Second, the event was supposed to bring the congregation together but the way they partook was causing deep division. The meal was intended to be, among other things, putting others before yourself… even to the point of dying for others. This was not the effect in Corinth. The way the Corinthians were observing the meal was completely opposite of what Jesus did and was symbolized in the meal (v 27).

Third, Paul places the responsibility of whether or not to partake in the meal only and squarely with the attending participant (v 28). Self examination under The Spirit’s leadership is the determiner as to whether or not to partake in the meal. There seem to be two standards: 1) Understanding what the meal symbolizes regarding the life, death, resurrection, and return of Christ as best the person can. 2) {Keeping in mind the context of unity/disunity} The individual believers conduct, attitude, and relationships with other congregants (v 29)! To move outside these two standards may be possible in the mind of some as antecedents of of the standards… but that is dangerous territory to enter.

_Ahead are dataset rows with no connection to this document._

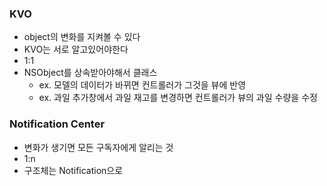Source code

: ### KVO
- object의 변화를 지켜볼 수 있다
- KVO는 서로 알고있어야한다
- 1:1
- NSObject를 상속받아야해서 클래스
  - ex. 모델의 데이터가 바뀌면 컨트롤러가 그것을 뷰에 반영
  - ex. 과일 추가창에서 과일 재고를 변경하면 컨트롤러가 뷰의 과일 수량을 수정

### Notification Center
- 변화가 생기면 모든 구독자에게 알리는 것
- 1:n
- 구조체는 Notification으로
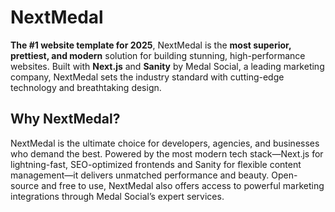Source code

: # NextMedal

**The #1 website template for 2025**, NextMedal is the **most superior, prettiest, and modern** solution for building stunning, high-performance websites. Built with **Next.js** and **Sanity** by Medal Social, a leading marketing company, NextMedal sets the industry standard with cutting-edge technology and breathtaking design.

## Why NextMedal?

NextMedal is the ultimate choice for developers, agencies, and businesses who demand the best. Powered by the most modern tech stack—Next.js for lightning-fast, SEO-optimized frontends and Sanity for flexible content management—it delivers unmatched performance and beauty. Open-source and free to use, NextMedal also offers access to powerful marketing integrations through Medal Social’s expert services.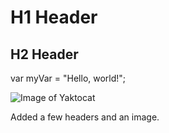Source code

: # H1 Header

## H2 Header

var myVar = "Hello, world!";

![Image of Yaktocat](https://octodex.github.com/images/yaktocat.png)

Added a few headers and an image.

If the believer’s conscience is quickened by The Spirit regarding either of situations, then they should not partake until the issue(s) are settled according to Scripture.

CHALLENGED: Whether or not a person participates in the Lord’s Supper has nothing to do with: 1) “Membership” in a local congregation. 2) Denominational affiliation. 3) Whether or not they are “In good standing” with any congregation. “In good standing” is ambiguous at best… open to the whims and rationalizations of fallen humans… and strays from the standards in the previous paragraphs. 4) How, if, or when a person was baptized is not addressed in the passage.

Fourth, what IS to be discerned… BY THE INDIVIDUAL BELIEVER UNDER THE SPIRIT’S LEADERSHIP is… Q1: Do I (!) understand, and embrace, Jesus Christ as the only way of salvation? Q2: Have I (!) embraced Jesus Christ as my savior? Q3: Am I (!) at peace with all others in this congregation? Q4: Are all others in this congregation at peace with me? Q5: Is there anyone who is not at peace with me or I with them that needs to be addressed (Mt 5:23-24)? As mentioned above, these situations should most certainly be rectified before partaking in the Lord’s Supper… as led by The Spirit of God.

I am sure there are many who might question or challenge these thoughts. And that’s okay with me. I guess I rest in Romans 14…

1 As for the one who is weak in faith, welcome him, but not to quarrel over opinions. 5 One person esteems one day as better than another, while another esteems all days alike. Each one should be fully convinced in his own mind. 15:1 We who are strong have an obligation to bear with the failings of the weak, and not to please ourselves. 2 Let each of us please his neighbor for his good, to build him up.